▸ What needs to be done
Which lines of the records contain the word "second"? Copy each one.

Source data
= = =
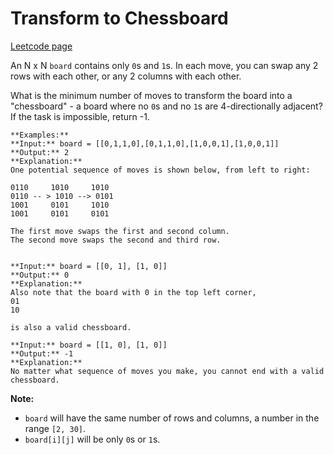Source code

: # Transform to Chessboard
[Leetcode page](https://leetcode.com/problems/transform-to-chessboard/description)

An N x N `board` contains only `0`s and `1`s. In each move, you can swap any 2
rows with each other, or any 2 columns with each other.

What is the minimum number of moves to transform the board into a "chessboard"
\- a board where no `0`s and no `1`s are 4-directionally adjacent? If the task
is impossible, return -1.

    
    
    **Examples:**
    **Input:** board = [[0,1,1,0],[0,1,1,0],[1,0,0,1],[1,0,0,1]]
    **Output:** 2
    **Explanation:**
    One potential sequence of moves is shown below, from left to right:
    
    0110     1010     1010
    0110 -- > 1010 --> 0101
    1001     0101     1010
    1001     0101     0101
    
    The first move swaps the first and second column.
    The second move swaps the second and third row.
    
    
    **Input:** board = [[0, 1], [1, 0]]
    **Output:** 0
    **Explanation:**
    Also note that the board with 0 in the top left corner,
    01
    10
    
    is also a valid chessboard.
    
    **Input:** board = [[1, 0], [1, 0]]
    **Output:** -1
    **Explanation:**
    No matter what sequence of moves you make, you cannot end with a valid chessboard.
    

**Note:**

  * `board` will have the same number of rows and columns, a number in the range `[2, 30]`.
  * `board[i][j]` will be only `0`s or `1`s.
= = =
▸ Solution to this task
    The first move swaps the first and second column.
    The second move swaps the second and third row.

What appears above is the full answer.